Each of us brings our own childhood experiences to our family. Sometimes we base how we raise our kids simply on our own raising. We do this, not because we want to model our raising, but because are are doing reactive parenting. Other times, we see detrimental parenting in someone and throw out the baby with the bathwater. We are bound and determined we will never parent their way. So, we begin reactive parenting.
We make decisions, just to be different, in protest of what we consider poor parenting. We should, instead, make decisions based on what is best for our kids. Our rules should be based on the outcome we want down the road. Instead, we simply take a deliberate route away from our raising. Our parents were too strict, too flaccid, too uncaring, or too compromising. We let their failures be our measure by which we parent. That's reactive parenting. Share on X
Parenting based on the best
In our parenting, the decisions we make should be based on what is best for our child. Do we want them to be responsible adults when they leave our nest? Should they be able to maintain a budget and care for a house when they fly away? If so, then we need to put parameters in place to help them learn money management and responsibility for house maintenance.
Our focus must be on the future of our children, not on the past we experienced as kids. Our focus must be on good, wholesome choices (both physical and spiritual) and not based on what we determine to be bad parenting.
Reactive parenting
My friend’s parents were strict on dinnertime rules. Everyone had to be at the table at 6 PM. When he got married, he decided there’d be no set time for meals. His wife had to work around his schedule and never knew what to expect – all because he was not going to be like his parents. While he felt his parents were controlling, he also exhibited control. By never having a set time, he was controlling in his own way.

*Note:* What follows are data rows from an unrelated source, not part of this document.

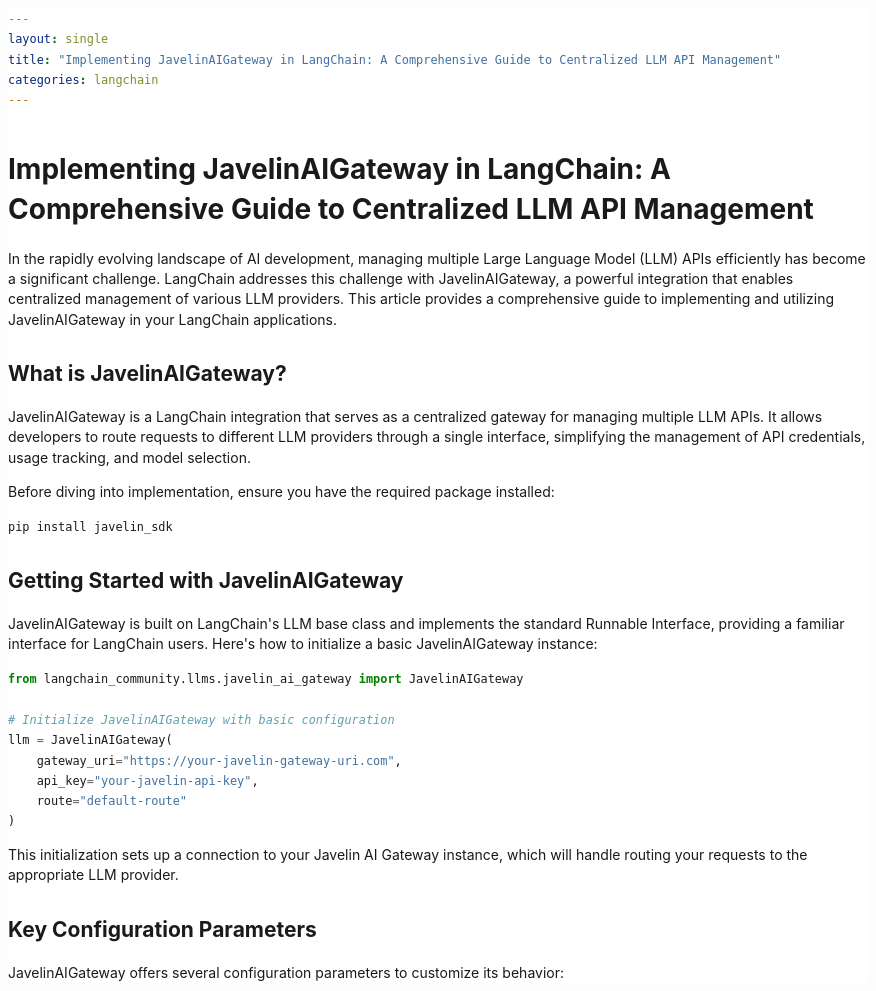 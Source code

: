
 ```yaml
---
layout: single
title: "Implementing JavelinAIGateway in LangChain: A Comprehensive Guide to Centralized LLM API Management"
categories: langchain
---
```

# Implementing JavelinAIGateway in LangChain: A Comprehensive Guide to Centralized LLM API Management

In the rapidly evolving landscape of AI development, managing multiple Large Language Model (LLM) APIs efficiently has become a significant challenge. LangChain addresses this challenge with JavelinAIGateway, a powerful integration that enables centralized management of various LLM providers. This article provides a comprehensive guide to implementing and utilizing JavelinAIGateway in your LangChain applications.

## What is JavelinAIGateway?

JavelinAIGateway is a LangChain integration that serves as a centralized gateway for managing multiple LLM APIs. It allows developers to route requests to different LLM providers through a single interface, simplifying the management of API credentials, usage tracking, and model selection.

Before diving into implementation, ensure you have the required package installed:

```bash
pip install javelin_sdk
```

## Getting Started with JavelinAIGateway

JavelinAIGateway is built on LangChain's LLM base class and implements the standard Runnable Interface, providing a familiar interface for LangChain users. Here's how to initialize a basic JavelinAIGateway instance:

```python
from langchain_community.llms.javelin_ai_gateway import JavelinAIGateway

# Initialize JavelinAIGateway with basic configuration
llm = JavelinAIGateway(
    gateway_uri="https://your-javelin-gateway-uri.com",
    api_key="your-javelin-api-key",
    route="default-route"
)
```

This initialization sets up a connection to your Javelin AI Gateway instance, which will handle routing your requests to the appropriate LLM provider.

## Key Configuration Parameters

JavelinAIGateway offers several configuration parameters to customize its behavior:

How about the mom who allows her kids to have unlimited sweet tea or soft drinks, because she was never allowed to have it as a child. She’s using reactive parenting. Her reason for allowing her kids to drink what they want is not to help them develop good health habits. She merely wants to be different from her parents, who she felt were too strict. She wants her kids to like her even if what she allows are not healthy options.
There are other Moms who purchase candy for their children every time they go to the store – because their mothers never, ever bought candy from the store. That’s reactive parenting, choosing parenting habits in reaction to one’s upbringing rather than choosing habits that are good for their children.
Fathers face the same challenge. Some do not make their kids help with housework or house maintenance since they felt they had to work too hard as a child. They are not about to make their kids work like they did, so they choose reactive parenting. Instead of looking at the bigger picture and recognizing that kids do need to learn responsibility, they fail to instill that important virtue – all because they do not want to be like their folks.
Combating reactive parenting
For a starter, we must recognize if our parenting is reactive. There are questions we can ask to help us differentiate our type of parenting.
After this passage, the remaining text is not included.